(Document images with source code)

○ ○ ○ ○ ○ ○ ○

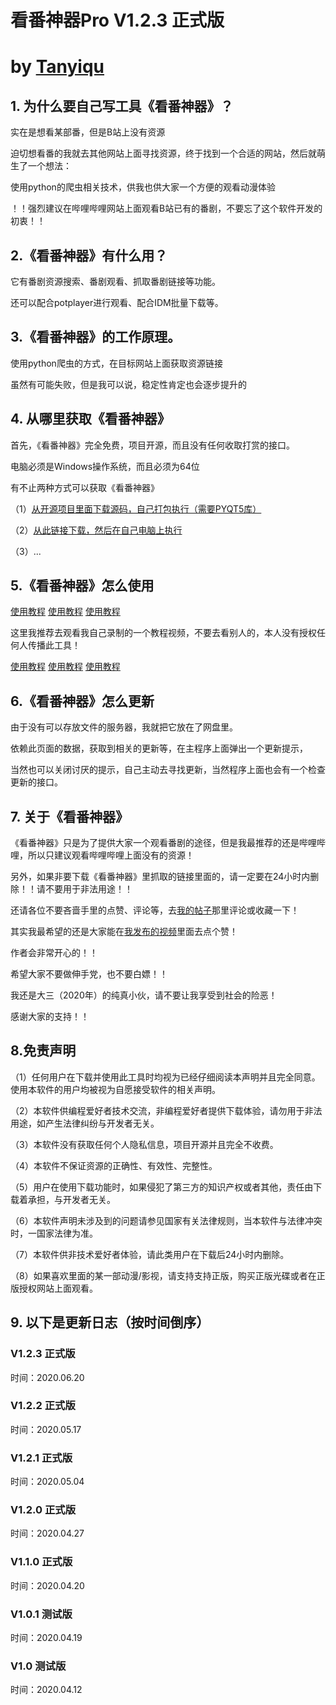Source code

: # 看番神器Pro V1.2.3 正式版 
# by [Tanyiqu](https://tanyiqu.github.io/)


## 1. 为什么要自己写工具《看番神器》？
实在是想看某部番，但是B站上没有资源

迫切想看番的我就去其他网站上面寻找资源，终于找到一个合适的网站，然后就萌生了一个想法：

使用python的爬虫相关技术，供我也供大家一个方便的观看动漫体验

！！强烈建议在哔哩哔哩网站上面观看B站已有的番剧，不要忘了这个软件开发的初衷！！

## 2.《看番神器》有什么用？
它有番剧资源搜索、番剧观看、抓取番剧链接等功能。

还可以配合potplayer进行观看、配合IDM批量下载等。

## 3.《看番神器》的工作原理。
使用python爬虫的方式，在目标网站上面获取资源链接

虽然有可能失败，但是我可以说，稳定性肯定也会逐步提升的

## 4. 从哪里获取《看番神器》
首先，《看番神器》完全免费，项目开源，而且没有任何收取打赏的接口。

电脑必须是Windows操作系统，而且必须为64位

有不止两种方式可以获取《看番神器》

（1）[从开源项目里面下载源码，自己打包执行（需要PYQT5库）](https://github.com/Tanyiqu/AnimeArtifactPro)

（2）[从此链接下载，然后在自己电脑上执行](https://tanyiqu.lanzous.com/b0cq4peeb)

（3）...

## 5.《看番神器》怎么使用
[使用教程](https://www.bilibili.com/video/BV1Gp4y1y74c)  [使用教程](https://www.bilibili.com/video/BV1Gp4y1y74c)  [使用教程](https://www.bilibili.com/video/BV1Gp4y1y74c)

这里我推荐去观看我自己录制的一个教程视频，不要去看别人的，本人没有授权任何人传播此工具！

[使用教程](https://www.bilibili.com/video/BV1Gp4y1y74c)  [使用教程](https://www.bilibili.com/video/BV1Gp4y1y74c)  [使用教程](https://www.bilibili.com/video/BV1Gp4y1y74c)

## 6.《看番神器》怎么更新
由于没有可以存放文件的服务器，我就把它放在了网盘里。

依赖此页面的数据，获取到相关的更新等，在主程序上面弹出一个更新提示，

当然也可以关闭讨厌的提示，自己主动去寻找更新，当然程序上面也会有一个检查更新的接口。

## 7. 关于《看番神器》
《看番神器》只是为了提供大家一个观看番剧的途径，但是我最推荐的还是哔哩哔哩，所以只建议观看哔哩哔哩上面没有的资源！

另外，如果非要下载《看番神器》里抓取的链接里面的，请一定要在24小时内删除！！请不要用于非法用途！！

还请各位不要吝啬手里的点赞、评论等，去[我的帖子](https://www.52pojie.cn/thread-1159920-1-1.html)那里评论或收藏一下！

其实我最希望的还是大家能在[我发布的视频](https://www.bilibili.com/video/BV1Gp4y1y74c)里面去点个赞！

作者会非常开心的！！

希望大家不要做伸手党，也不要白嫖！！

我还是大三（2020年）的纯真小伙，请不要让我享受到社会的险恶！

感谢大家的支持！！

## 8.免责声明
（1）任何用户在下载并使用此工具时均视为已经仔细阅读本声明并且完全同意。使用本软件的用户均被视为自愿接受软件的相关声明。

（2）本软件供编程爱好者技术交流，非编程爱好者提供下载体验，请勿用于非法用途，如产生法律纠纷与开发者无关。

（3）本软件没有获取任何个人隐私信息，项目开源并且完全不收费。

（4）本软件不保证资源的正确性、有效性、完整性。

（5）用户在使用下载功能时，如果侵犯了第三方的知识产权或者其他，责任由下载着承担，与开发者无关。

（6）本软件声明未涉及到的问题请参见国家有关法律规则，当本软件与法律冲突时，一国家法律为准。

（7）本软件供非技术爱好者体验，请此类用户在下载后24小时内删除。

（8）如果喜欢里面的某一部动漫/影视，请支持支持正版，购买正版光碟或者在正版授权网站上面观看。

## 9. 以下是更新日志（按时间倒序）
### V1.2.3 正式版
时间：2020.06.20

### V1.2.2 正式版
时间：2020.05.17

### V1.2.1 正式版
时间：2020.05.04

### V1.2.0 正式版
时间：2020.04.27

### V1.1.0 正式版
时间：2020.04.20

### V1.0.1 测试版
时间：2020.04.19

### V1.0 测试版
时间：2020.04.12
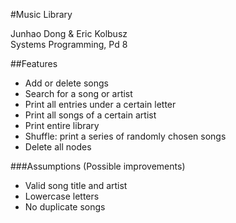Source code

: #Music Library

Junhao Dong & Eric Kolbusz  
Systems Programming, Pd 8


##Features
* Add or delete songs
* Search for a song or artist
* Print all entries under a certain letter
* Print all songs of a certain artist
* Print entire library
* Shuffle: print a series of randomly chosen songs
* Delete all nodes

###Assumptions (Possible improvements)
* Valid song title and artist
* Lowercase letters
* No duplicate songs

○ ○ ○ ○ ○ ○ ○

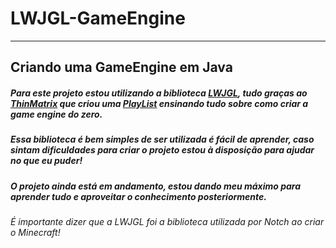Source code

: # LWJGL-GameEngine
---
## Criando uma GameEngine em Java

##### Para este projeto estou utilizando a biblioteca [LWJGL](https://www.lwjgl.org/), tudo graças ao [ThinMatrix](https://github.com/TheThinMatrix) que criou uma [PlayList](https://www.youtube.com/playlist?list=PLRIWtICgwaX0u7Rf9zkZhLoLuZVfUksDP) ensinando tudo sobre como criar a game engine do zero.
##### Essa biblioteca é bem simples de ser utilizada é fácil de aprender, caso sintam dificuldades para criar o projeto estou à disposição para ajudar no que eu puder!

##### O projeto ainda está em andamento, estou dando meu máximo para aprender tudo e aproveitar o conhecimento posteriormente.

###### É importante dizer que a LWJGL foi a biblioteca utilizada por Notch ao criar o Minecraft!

○ ○ ○ ○ ○ ○ ○

> Your assignment
Output the lines above between the one holding "首先，《看番神器》完全免费，项目开源，而且没有任何收取打赏的接口。" and the one holding "这里我推荐去观看我自己录制的", inclusive, with nothing before or after them.

> Reply
首先，《看番神器》完全免费，项目开源，而且没有任何收取打赏的接口。

电脑必须是Windows操作系统，而且必须为64位

有不止两种方式可以获取《看番神器》

（1）[从开源项目里面下载源码，自己打包执行（需要PYQT5库）](https://github.com/Tanyiqu/AnimeArtifactPro)

（2）[从此链接下载，然后在自己电脑上执行](https://tanyiqu.lanzous.com/b0cq4peeb)

（3）...

## 5.《看番神器》怎么使用
[使用教程](https://www.bilibili.com/video/BV1Gp4y1y74c)  [使用教程](https://www.bilibili.com/video/BV1Gp4y1y74c)  [使用教程](https://www.bilibili.com/video/BV1Gp4y1y74c)

这里我推荐去观看我自己录制的一个教程视频，不要去看别人的，本人没有授权任何人传播此工具！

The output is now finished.